### Supplied material

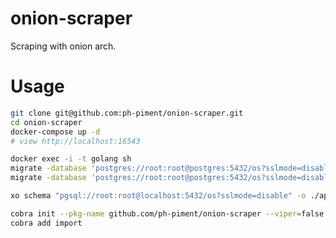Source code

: # onion-scraper
 Scraping with onion arch.

# Usage

```bash
git clone git@github.com:ph-piment/onion-scraper.git
cd onion-scraper
docker-compose up -d
# view http://localhost:16543
```

```bash
docker exec -i -t golang sh
migrate -database 'postgres://root:root@postgres:5432/os?sslmode=disable' -path ./migrations/ up
migrate -database 'postgres://root:root@postgres:5432/os?sslmode=disable' -path ./migrations/ down
```

```bash
xo schema "pgsql://root:root@localhost:5432/os?sslmode=disable" -o ./app/infrastructure/dao
```

```bash
cobra init --pkg-name github.com/ph-piment/onion-scraper --viper=false
cobra add import
```
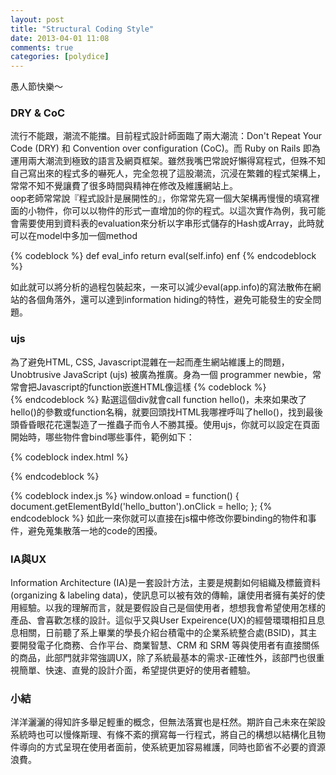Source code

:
 ```yaml
---
layout: post
title: "Structural Coding Style"
date: 2013-04-01 11:08
comments: true
categories: [polydice]
---
```

愚人節快樂～
<!-- More -->

<h3>DRY & CoC</h3>
流行不能跟，潮流不能擋。目前程式設計師面臨了兩大潮流：Don't Repeat Your Code (DRY) 和 Convention over configuration (CoC)。而 Ruby on Rails 即為運用兩大潮流到極致的語言及網頁框架。雖然我嘴巴常說好懶得寫程式，但殊不知自己寫出來的程式多的嚇死人，完全忽視了這股潮流，沉浸在繁雜的程式架構上，常常不知不覺讓費了很多時間與精神在修改及維護網站上。<br />
oop老師常常說『程式設計是展開性的』，你常常先寫一個大架構再慢慢的填寫裡面的小物件，你可以以物件的形式一直增加的你的程式。以這次實作為例，我可能會需要使用到資料表的evaluation來分析以字串形式儲存的Hash或Array，此時就可以在model中多加一個method

{% codeblock %}
def eval_info
	return eval(self.info)
enf
{% endcodeblock %}

如此就可以將分析的過程包裝起來，一來可以減少eval(app.info)的寫法散佈在網站的各個角落外，還可以達到information hiding的特性，避免可能發生的安全問題。

<h3>ujs</h3>
為了避免HTML, CSS, Javascript混雜在一起而產生網站維護上的問題，Unobtrusive JavaScript (ujs) 被廣為推廣。身為一個 programmer newbie，常常會把Javascript的function嵌進HTML像這樣
{% codeblock %}
<div class="btn" onclick="hello();"></div>
{% endcodeblock %}
點選這個div就會call function hello()，未來如果改了hello()的參數或function名稱，就要回頭找HTML我哪裡呼叫了hello()，找到最後頭昏昏眼花花還製造了一推蟲子而令人不勝其擾。使用ujs，你就可以設定在頁面開始時，哪些物件會bind哪些事件，範例如下：

{% codeblock index.html %}
<div id="hello_button" class="btn"></div>
{% endcodeblock %}

{% codeblock index.js %}
window.onload = function() {
    document.getElementById('hello_button').onClick = hello;
};
{% endcodeblock %}
如此一來你就可以直接在js檔中修改你要binding的物件和事件，避免蒐集散落一地的code的困擾。

<h3>IA與UX</h3>
Information Architecture (IA)是一套設計方法，主要是規劃如何組織及標籤資料(organizing & labeling data)，使訊息可以被有效的傳輸，讓使用者擁有美好的使用經驗。以我的理解而言，就是要假設自己是個使用者，想想我會希望使用怎樣的產品、會喜歡怎樣的設計。這似乎又與User Expeirence(UX)的經營環環相扣且息息相關，日前聽了系上畢業的學長介紹台積電中的企業系統整合處(BSID)，其主要開發電子化商務、合作平台、商業智慧、CRM 和 SRM 等與使用者有直接關係的商品，此部門就非常強調UX，除了系統最基本的需求-正確性外，該部門也很重視簡單、快速、直覺的設計介面，希望提供更好的使用者體驗。

<h3>小結</h3>
洋洋灑灑的得知許多舉足輕重的概念，但無法落實也是枉然。期許自己未來在架設系統時也可以慢條斯理、有條不紊的撰寫每一行程式，將自己的構想以結構化且物件導向的方式呈現在使用者面前，使系統更加容易維護，同時也節省不必要的資源浪費。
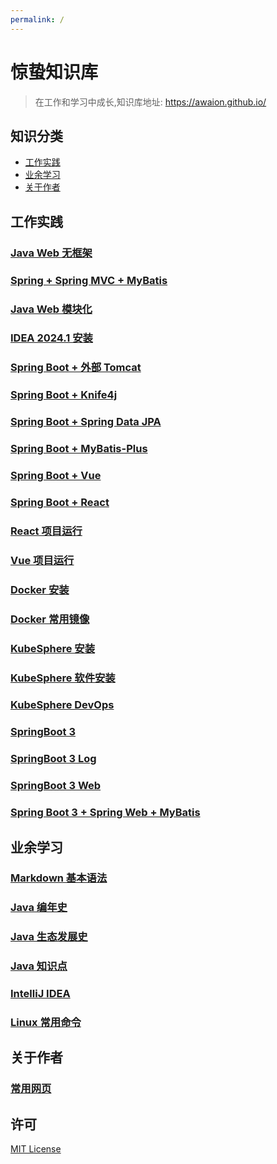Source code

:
 ```yaml
---
permalink: /
---
```


# 惊蛰知识库

> 在工作和学习中成长,知识库地址: https://awaion.github.io/

## 知识分类

- [工作实践](#工作实践)
- [业余学习](#业余学习)
- [关于作者](#关于作者)

## 工作实践

### [Java Web 无框架](/01_enterprise/0001_java_web.md)
### [Spring + Spring MVC + MyBatis](/01_enterprise/0002_java_ssm.md)
### [Java Web 模块化](/01_enterprise/0003_java_modules.md)
### [IDEA 2024.1 安装](/01_enterprise/0004_ide_idea.md)
### [Spring Boot + 外部 Tomcat](/01_enterprise/0005_springboot_tomcat.md)
### [Spring Boot + Knife4j](/01_enterprise/0006_springboot_knife4j.md)
### [Spring Boot + Spring Data JPA](/01_enterprise/0007_springboot_springdatajpa.md)
### [Spring Boot + MyBatis-Plus](/01_enterprise/0008_springboot_mybatisplus.md)
### [Spring Boot + Vue](/01_enterprise/0009_springboot_vue.md)
### [Spring Boot + React](/01_enterprise/0010_springboot_react.md)
### [React 项目运行](/01_enterprise/0011_js_react.md)
### [Vue 项目运行](/01_enterprise/0012_js_vue.md)
### [Docker 安装](/01_enterprise/0013_docker_install.md)
### [Docker 常用镜像](/01_enterprise/0014_docker_software.md)
### [KubeSphere 安装](/01_enterprise/0015_kubesphere.md)
### [KubeSphere 软件安装](/01_enterprise/0016_kubesphere_software.md)
### [KubeSphere DevOps](/01_enterprise/0017_kubesphere_devops.md)
### [SpringBoot 3](/01_enterprise/0018_springboot3_init.md)
### [SpringBoot 3 Log](/01_enterprise/0019_springboot3_log.md)
### [SpringBoot 3 Web](/01_enterprise/0020_springboot3_web.md)
### [Spring Boot 3 + Spring Web + MyBatis](/01_enterprise/0021_springboot3_ssm.md)

## 业余学习

### [Markdown 基本语法](/02_study/0001_markdown.md)
### [Java 编年史](/02_study/0002_java.md)
### [Java 生态发展史](/02_study/0003_java_ecosystem.md)
### [Java 知识点](/02_study/0004_java_knowledge.md)
### [IntelliJ IDEA](/02_study/0006_ide_idea.md)
### [Linux 常用命令](/02_study/0007_linux_command.md)


## 关于作者

### [常用网页](/03_author/0001_web_page.md)

## 许可
[MIT License](https://opensource.org/license/mit)
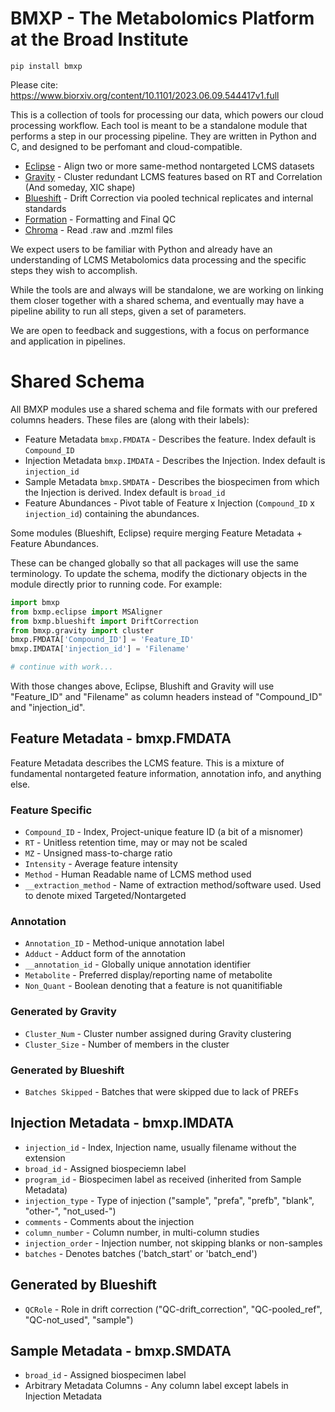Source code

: # BMXP - The Metabolomics Platform at the Broad Institute
`pip install bmxp`

Please cite:
https://www.biorxiv.org/content/10.1101/2023.06.09.544417v1.full

This is a collection of tools for processing our data, which powers our cloud processing workflow. Each tool is meant to be a standalone module that performs a step in our processing pipeline. They are written in Python and C, and designed to be perfomant and cloud-compatible.

* [Eclipse](https://github.com/broadinstitute/bmxp/blob/main/bmxp/eclipse/readme.md) - Align two or more same-method nontargeted LCMS datasets
* [Gravity](https://github.com/broadinstitute/bmxp/blob/main/bmxp/gravity/readme.md) - Cluster redundant LCMS features based on RT and Correlation (And someday, XIC shape)
* [Blueshift](https://github.com/broadinstitute/bmxp/blob/main/bmxp/blueshift/readme.md) - Drift Correction via pooled technical replicates and internal standards
* [Formation](https://github.com/broadinstitute/bmxp/blob/main/bmxp/formation/readme.md) - Formatting and Final QC
* [Chroma](https://github.com/broadinstitute/bmxp/blob/main/bmxp/chroma/readme.md) - Read .raw and .mzml files

We expect users to be familiar with Python and already have an understanding of LCMS Metabolomics data processing and the specific steps they wish to accomplish.

While the tools are and always will be standalone, we are working on linking them closer together with a shared schema, and eventually may have a pipeline ability to run all steps, given a set of parameters.

We are open to feedback and suggestions, with a focus on performance and application in pipelines.

# Shared Schema
All BMXP modules use a shared schema and file formats with our prefered columns headers. These files are (along with their labels):
* Feature Metadata `bmxp.FMDATA` - Describes the feature. Index default is `Compound_ID`
* Injection Metadata `bmxp.IMDATA` - Describes the Injection. Index default is `injection_id`
* Sample Metadata `bmxp.SMDATA` - Describes the biospecimen from which the Injection is derived. Index default is `broad_id` 
* Feature Abundances - Pivot table of Feature x Injection (`Compound_ID` x `injection_id`) containing the abundances.

Some modules (Blueshift, Eclipse) require merging Feature Metadata + Feature Abundances.
 
These can be changed globally so that all packages will use the same terminology.
To update the schema, modify the dictionary objects in the module directly prior to running code. For example:
```python
import bmxp
from bxmp.eclipse import MSAligner
from bxmp.blueshift import DriftCorrection
from bmxp.gravity import cluster
bmxp.FMDATA['Compound_ID'] = 'Feature_ID'
bmxp.IMDATA['injection_id'] = 'Filename'

# continue with work...
```
With those changes above, Eclipse, Blushift and Gravity will use "Feature_ID" and "Filename" as column headers instead of "Compound_ID" and "injection_id".

## Feature Metadata - bmxp.FMDATA
Feature Metadata describes the LCMS feature. This is a mixture of fundamental nontargeted feature information, annotation info, and anything else.

### Feature Specific
* `Compound_ID` - Index, Project-unique feature ID (a bit of a misnomer)
* `RT` - Unitless retention time, may or may not be scaled
* `MZ` - Unsigned mass-to-charge ratio
* `Intensity` - Average feature intensity
* `Method` - Human Readable name of LCMS method used
* `__extraction_method` - Name of extraction method/software used. Used to denote mixed Targeted/Nontargeted

### Annotation
* `Annotation_ID` - Method-unique annotation label
* `Adduct` - Adduct form of the annotation
* `__annotation_id` - Globally unique annotation identifier
* `Metabolite` - Preferred display/reporting name of metabolite
* `Non_Quant` - Boolean denoting that a feature is not quanitifiable

### Generated by Gravity
* `Cluster_Num` - Cluster number assigned during Gravity clustering
* `Cluster_Size` -  Number of members in the cluster

### Generated by Blueshift
* `Batches Skipped` - Batches that were skipped due to lack of PREFs

## Injection Metadata - bmxp.IMDATA
* `injection_id` - Index, Injection name, usually filename without the extension
* `broad_id` - Assigned biospeciemn label
* `program_id` - Biospecimen label as received (inherited from Sample Metadata)
* `injection_type` - Type of injection ("sample", "prefa", "prefb", "blank", "other-", "not_used-")
* `comments` - Comments about the injection
* `column_number` - Column number, in multi-column studies
* `injection_order` - Injection number, not skipping blanks or non-samples
* `batches` - Denotes batches ('batch_start' or 'batch_end')

## Generated by Blueshift
* `QCRole` - Role in drift correction ("QC-drift_correction", "QC-pooled_ref", "QC-not_used", "sample")

## Sample Metadata - bmxp.SMDATA
* `broad_id` - Assigned biospecimen label
* Arbitrary Metadata Columns - Any column label except labels in Injection Metadata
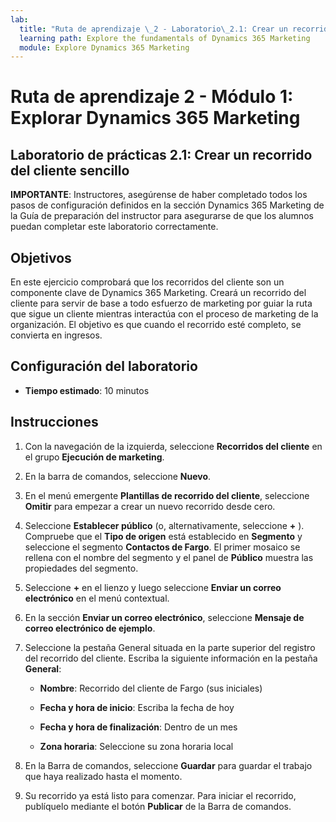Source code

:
 ```yaml
---
lab:
  title: "Ruta de aprendizaje \_2 - Laboratorio\_2.1: Crear un recorrido del cliente sencillo"
  learning path: Explore the fundamentals of Dynamics 365 Marketing
  module: Explore Dynamics 365 Marketing
---
```


Ruta de aprendizaje 2 - Módulo 1: Explorar Dynamics 365 Marketing
========================

## Laboratorio de prácticas 2.1: Crear un recorrido del cliente sencillo

**IMPORTANTE**: Instructores, asegúrense de haber completado todos los pasos de configuración definidos en la sección Dynamics 365 Marketing de la Guía de preparación del instructor para asegurarse de que los alumnos puedan completar este laboratorio correctamente.   

## Objetivos

En este ejercicio comprobará que los recorridos del cliente son un componente clave de Dynamics 365 Marketing. Creará un recorrido del cliente para servir de base a todo esfuerzo de marketing por guiar la ruta que sigue un cliente mientras interactúa con el proceso de marketing de la organización. El objetivo es que cuando el recorrido esté completo, se convierta en ingresos. 

## Configuración del laboratorio

  - **Tiempo estimado**: 10 minutos

## Instrucciones
1. Con la navegación de la izquierda, seleccione **Recorridos del cliente** en el grupo **Ejecución de marketing**.

2. En la barra de comandos, seleccione **Nuevo**.

3. En el menú emergente **Plantillas de recorrido del cliente**, seleccione **Omitir** para empezar a crear un nuevo recorrido desde cero.
4. Seleccione **Establecer público** (o, alternativamente, seleccione **+** ). Compruebe que el **Tipo de origen** está establecido en **Segmento** y seleccione el segmento **Contactos de Fargo**. El primer mosaico se rellena con el nombre del segmento y el panel de **Público** muestra las propiedades del segmento.

5. Seleccione **+** en el lienzo y luego seleccione **Enviar un correo electrónico** en el menú contextual.

6. En la sección **Enviar un correo electrónico**, seleccione **Mensaje de correo electrónico de ejemplo**.

7. Seleccione la pestaña General situada en la parte superior del registro del recorrido del cliente. Escriba la siguiente información en la pestaña **General**:

    - **Nombre**: Recorrido del cliente de Fargo (sus iniciales) 

    - **Fecha y hora de inicio**: Escriba la fecha de hoy

    - **Fecha y hora de finalización**: Dentro de un mes

    - **Zona horaria**: Seleccione su zona horaria local

8. En la Barra de comandos, seleccione **Guardar** para guardar el trabajo que haya realizado hasta el momento.

9. Su recorrido ya está listo para comenzar. Para iniciar el recorrido, publíquelo mediante el botón **Publicar** de la Barra de comandos.

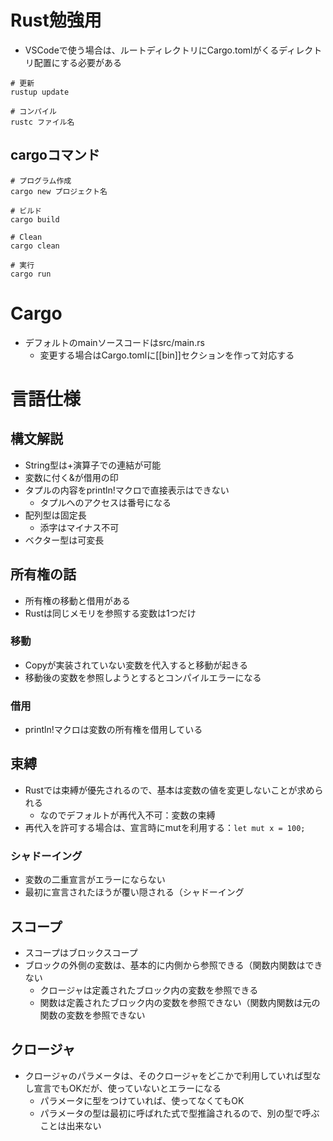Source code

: # Rust勉強用

- VSCodeで使う場合は、ルートディレクトリにCargo.tomlがくるディレクトリ配置にする必要がある


```
# 更新
rustup update

# コンパイル
rustc ファイル名
```

## cargoコマンド

```
# プログラム作成
cargo new プロジェクト名

# ビルド
cargo build

# Clean
cargo clean

# 実行
cargo run
```


# Cargo

- デフォルトのmainソースコードはsrc/main.rs
  - 変更する場合はCargo.tomlに[[bin]]セクションを作って対応する

# 言語仕様

## 構文解説
- String型は+演算子での連結が可能
- 変数に付く&が借用の印
- タプルの内容をprintln!マクロで直接表示はできない
  - タプルへのアクセスは番号になる
- 配列型は固定長
  - 添字はマイナス不可
- ベクター型は可変長

## 所有権の話
- 所有権の移動と借用がある
- Rustは同じメモリを参照する変数は1つだけ

### 移動
- Copyが実装されていない変数を代入すると移動が起きる
- 移動後の変数を参照しようとするとコンパイルエラーになる

### 借用
- println!マクロは変数の所有権を借用している

## 束縛
- Rustでは束縛が優先されるので、基本は変数の値を変更しないことが求められる
  - なのでデフォルトが再代入不可：変数の束縛
- 再代入を許可する場合は、宣言時にmutを利用する：`let mut x = 100;`

### シャドーイング
- 変数の二重宣言がエラーにならない
- 最初に宣言されたほうが覆い隠される（シャドーイング


## スコープ
- スコープはブロックスコープ
- ブロックの外側の変数は、基本的に内側から参照できる（関数内関数はできない
  - クロージャは定義されたブロック内の変数を参照できる
  - 関数は定義されたブロック内の変数を参照できない（関数内関数は元の関数の変数を参照できない

## クロージャ
- クロージャのパラメータは、そのクロージャをどこかで利用していれば型なし宣言でもOKだが、使っていないとエラーになる
  - パラメータに型をつけていれば、使ってなくてもOK
  - パラメータの型は最初に呼ばれた式で型推論されるので、別の型で呼ぶことは出来ない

### The task
Nothing but the lines from the one with "### [Linux 常用命令](/02_study/0007_linux_command.md)" up to and including the one with "This is a collection" should be printed, exactly as they read above. Please keep the pictures out.

### Answer section
### [Linux 常用命令](/02_study/0007_linux_command.md)


## 关于作者

### [常用网页](/03_author/0001_web_page.md)

## 许可
[MIT License](https://opensource.org/license/mit)
Source code

: # BMXP - The Metabolomics Platform at the Broad Institute
`pip install bmxp`

Please cite:
https://www.biorxiv.org/content/10.1101/2023.06.09.544417v1.full

This is a collection of tools for processing our data, which powers our cloud processing workflow. Each tool is meant to be a standalone module that performs a step in our processing pipeline. They are written in Python and C, and designed to be perfomant and cloud-compatible.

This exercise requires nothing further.